En effet, il existe bien un autre accord international qui impose aux entreprises privées des restrictions comparables à celles sur les fonds marins : le traité sur la Lune de 1979. Il n’est même pas mentionné dans l’exposé des motifs et il est vrai que peu de pays l’ont ratifié. Notons tout de même que sur les ressources spatiales, le Luxembourg favorise ainsi les rivalités entre acteurs, alors que d’habitude il opte pour la coopération multilatérale dans les relations internationales.

Prétendre promouvoir l’exploitation minière « pour le bien de l’humanité » frise l’hypocrisie.

(Photo : SITCK at lb.wikipedia / CC BY-SA 3.0)

(Photo : SITCK at lb.wikipedia / CC BY-SA 3.0)

L’exposé des motifs frise donc l’hypocrisie quand il affirme souhaiter « une collaboration renforcée et effective avec d’autres pays » et promouvoir l’exploitation minière « pour le bien de l’humanité ». La FAQ du site national officiel spaceresources.lu est plus franche : si on attendait la mise en place d’un « régime global », on risquerait de retarder le démarrage des activités minières par « de longues et pesantes négociations ». En d’autres mots, plutôt que le bien de l’humanité, le projet de loi vise à faciliter la course au profit de quelques-uns.

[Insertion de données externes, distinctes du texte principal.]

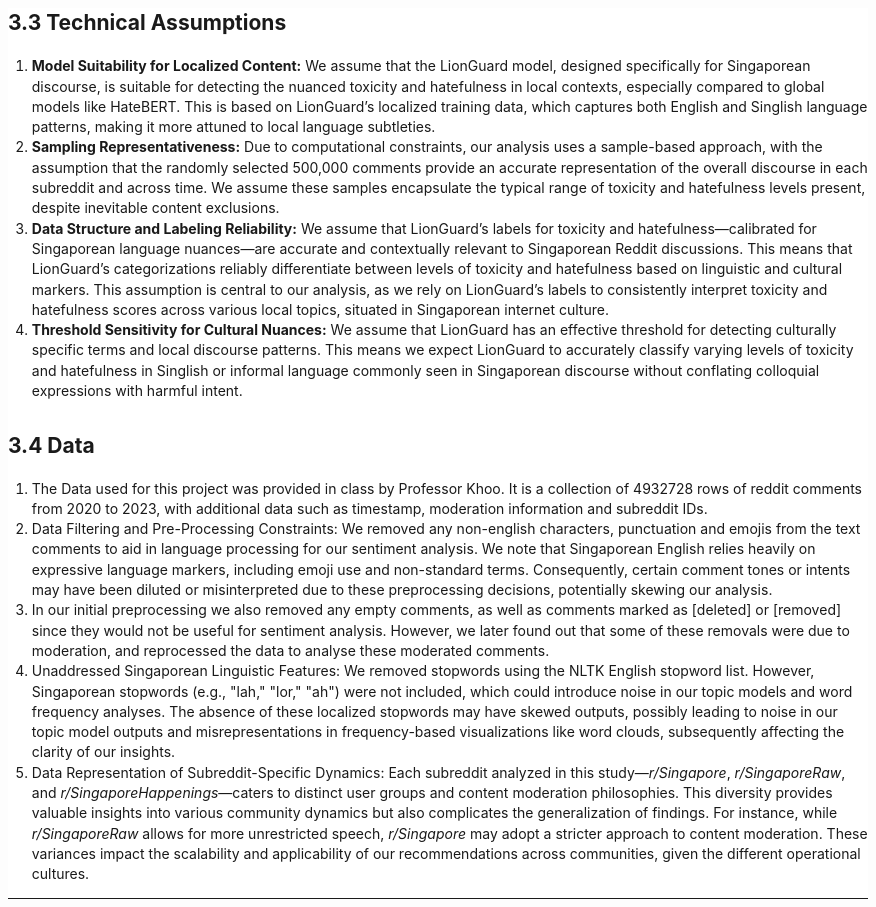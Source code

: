 ## 3.3 Technical Assumptions
1. **Model Suitability for Localized Content:** We assume that the LionGuard model, designed specifically for Singaporean discourse, is suitable for detecting the nuanced toxicity and hatefulness in local contexts, especially compared to global models like HateBERT. This is based on LionGuard’s localized training data, which captures both English and Singlish language patterns, making it more attuned to local language subtleties.
2. **Sampling Representativeness:** Due to computational constraints, our analysis uses a sample-based approach, with the assumption that the randomly selected 500,000 comments provide an accurate representation of the overall discourse in each subreddit and across time. We assume these samples encapsulate the typical range of toxicity and hatefulness levels present, despite inevitable content exclusions.
3. **Data Structure and Labeling Reliability:** We assume that LionGuard’s labels for toxicity and hatefulness—calibrated for Singaporean language nuances—are accurate and contextually relevant to Singaporean Reddit discussions. This means that LionGuard’s categorizations reliably differentiate between levels of toxicity and hatefulness based on linguistic and cultural markers. This assumption is central to our analysis, as we rely on LionGuard’s labels to consistently interpret toxicity and hatefulness scores across various local topics, situated in Singaporean internet culture.
4. **Threshold Sensitivity for Cultural Nuances:** We assume that LionGuard has an effective threshold for detecting culturally specific terms and local discourse patterns. This means we expect LionGuard to accurately classify varying levels of toxicity and hatefulness in Singlish or informal language commonly seen in Singaporean discourse without conflating colloquial expressions with harmful intent.

## 3.4 Data
1. The Data used for this project was provided in class by Professor Khoo. It is a collection of 4932728 rows of reddit comments from 2020 to 2023, with additional data such as timestamp, moderation information and subreddit IDs. 
2. Data Filtering and Pre-Processing Constraints: We removed any non-english characters, punctuation and emojis from the text comments to aid in language processing for our sentiment analysis. We note that Singaporean English relies heavily on expressive language markers, including emoji use and non-standard terms. Consequently, certain comment tones or intents may have been diluted or misinterpreted due to these preprocessing decisions, potentially skewing our analysis.
3. In our initial preprocessing we also removed any empty comments, as well as comments marked as [deleted] or [removed] since they would not be useful for sentiment analysis. However, we later found out that some of these removals were due to moderation, and reprocessed the data to analyse these moderated comments.
4. Unaddressed Singaporean Linguistic Features: We removed stopwords using the NLTK English stopword list. However, Singaporean stopwords (e.g., "lah," "lor," "ah") were not included, which could introduce noise in our topic models and word frequency analyses. The absence of these localized stopwords may have skewed outputs, possibly leading to noise in our topic model outputs and misrepresentations in frequency-based visualizations like word clouds, subsequently affecting the clarity of our insights.
5. Data Representation of Subreddit-Specific Dynamics: Each subreddit analyzed in this study—*r/Singapore*, *r/SingaporeRaw*, and *r/SingaporeHappenings*—caters to distinct user groups and content moderation philosophies. This diversity provides valuable insights into various community dynamics but also complicates the generalization of findings. For instance, while *r/SingaporeRaw* allows for more unrestricted speech, *r/Singapore* may adopt a stricter approach to content moderation. These variances impact the scalability and applicability of our recommendations across communities, given the different operational cultures.

---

Ne soyons pas injustes. Historiquement, l’exploration et la mise en valeur de continents « nouveaux » a été l’œuvre d’entrepreneurs et d’aventuriers plutôt que de juristes et de bureaucrates. Avec, dans le cas présent, la chance qu’il n’y ait pas de petits bonshommes verts à soumettre, convertir et exploiter. Mais il est peu glorieux pour le Luxembourg de contribuer ainsi à affaiblir le principe de coopération internationale. Surtout que, malgré les apparences high-tech, le créneau du space mining n’est en fin de compte rien d’autre qu’une niche de souveraineté de plus, fondée sur la prédation et le dumping réglementaire.